----- Task input

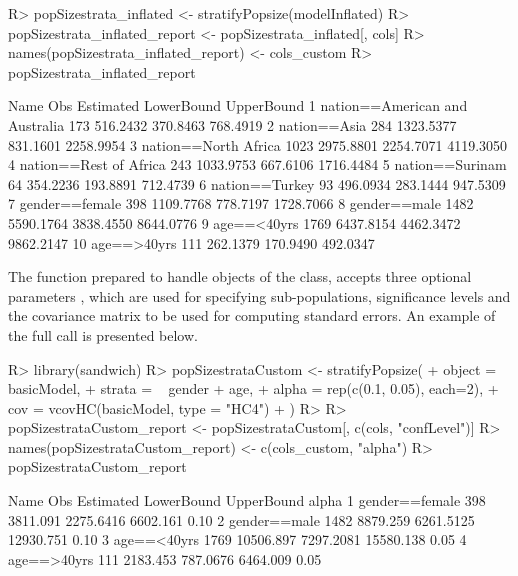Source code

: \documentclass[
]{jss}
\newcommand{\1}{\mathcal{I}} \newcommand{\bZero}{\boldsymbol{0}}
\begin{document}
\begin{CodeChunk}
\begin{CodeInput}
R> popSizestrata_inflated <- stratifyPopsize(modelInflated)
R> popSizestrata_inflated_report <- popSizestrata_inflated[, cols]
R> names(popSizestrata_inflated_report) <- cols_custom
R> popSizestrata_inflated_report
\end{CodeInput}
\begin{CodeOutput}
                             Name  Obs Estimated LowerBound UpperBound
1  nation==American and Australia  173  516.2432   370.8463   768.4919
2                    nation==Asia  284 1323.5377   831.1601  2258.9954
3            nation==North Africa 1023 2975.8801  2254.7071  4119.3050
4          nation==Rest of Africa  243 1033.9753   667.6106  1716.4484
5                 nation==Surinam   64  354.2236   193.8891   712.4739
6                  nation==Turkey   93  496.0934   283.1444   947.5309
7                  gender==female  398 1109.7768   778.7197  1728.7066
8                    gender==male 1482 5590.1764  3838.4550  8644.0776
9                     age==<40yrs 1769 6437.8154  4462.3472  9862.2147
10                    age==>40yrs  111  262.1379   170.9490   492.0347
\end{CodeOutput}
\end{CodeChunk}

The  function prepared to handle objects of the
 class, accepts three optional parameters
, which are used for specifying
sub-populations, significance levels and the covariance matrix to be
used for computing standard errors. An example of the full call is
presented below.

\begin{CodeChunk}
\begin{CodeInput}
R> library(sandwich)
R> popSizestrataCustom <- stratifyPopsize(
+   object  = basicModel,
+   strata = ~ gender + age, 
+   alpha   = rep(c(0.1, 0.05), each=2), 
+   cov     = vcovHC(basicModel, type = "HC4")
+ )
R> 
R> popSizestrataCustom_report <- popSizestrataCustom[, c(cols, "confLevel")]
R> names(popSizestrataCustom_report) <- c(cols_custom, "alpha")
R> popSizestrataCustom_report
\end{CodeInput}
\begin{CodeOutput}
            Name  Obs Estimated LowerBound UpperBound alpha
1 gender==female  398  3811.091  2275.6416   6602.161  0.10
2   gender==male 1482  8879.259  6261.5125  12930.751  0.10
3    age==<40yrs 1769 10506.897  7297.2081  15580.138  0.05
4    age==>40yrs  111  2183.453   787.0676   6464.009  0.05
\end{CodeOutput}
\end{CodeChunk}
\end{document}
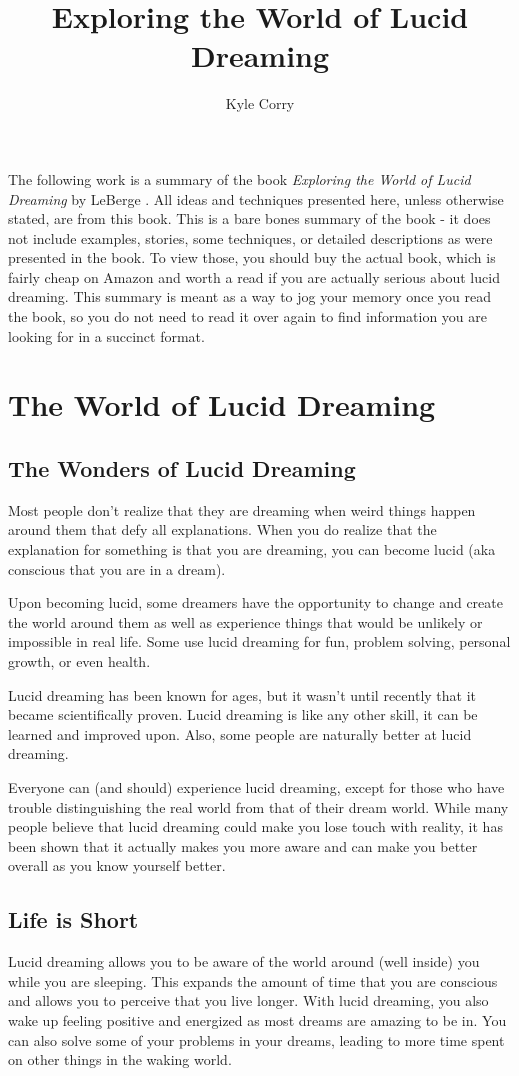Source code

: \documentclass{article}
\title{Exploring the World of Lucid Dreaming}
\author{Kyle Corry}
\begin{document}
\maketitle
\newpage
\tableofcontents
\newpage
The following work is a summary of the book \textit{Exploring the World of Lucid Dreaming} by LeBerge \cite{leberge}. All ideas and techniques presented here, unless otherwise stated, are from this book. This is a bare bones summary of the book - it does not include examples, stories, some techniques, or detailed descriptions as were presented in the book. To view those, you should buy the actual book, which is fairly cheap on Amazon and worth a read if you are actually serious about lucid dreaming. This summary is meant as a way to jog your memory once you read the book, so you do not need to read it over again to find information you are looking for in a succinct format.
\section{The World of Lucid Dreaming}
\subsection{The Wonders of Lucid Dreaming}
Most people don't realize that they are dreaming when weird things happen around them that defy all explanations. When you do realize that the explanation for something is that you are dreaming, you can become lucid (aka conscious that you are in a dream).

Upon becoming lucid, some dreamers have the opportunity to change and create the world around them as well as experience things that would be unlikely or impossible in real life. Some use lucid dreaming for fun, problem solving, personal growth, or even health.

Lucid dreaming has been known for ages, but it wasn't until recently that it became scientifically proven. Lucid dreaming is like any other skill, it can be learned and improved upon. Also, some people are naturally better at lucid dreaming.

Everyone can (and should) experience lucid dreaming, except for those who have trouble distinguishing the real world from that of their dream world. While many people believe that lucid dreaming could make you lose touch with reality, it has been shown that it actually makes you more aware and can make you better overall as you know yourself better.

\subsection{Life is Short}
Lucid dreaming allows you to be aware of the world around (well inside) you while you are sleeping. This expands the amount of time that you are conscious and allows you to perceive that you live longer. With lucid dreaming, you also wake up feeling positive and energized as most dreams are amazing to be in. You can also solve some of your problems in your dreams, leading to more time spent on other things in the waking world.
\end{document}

----------

* _Your assignment_
Search the data above and return each line in which "LowerBound" occurs.

* _Solution to the exercise_
                             Name  Obs Estimated LowerBound UpperBound
            Name  Obs Estimated LowerBound UpperBound alpha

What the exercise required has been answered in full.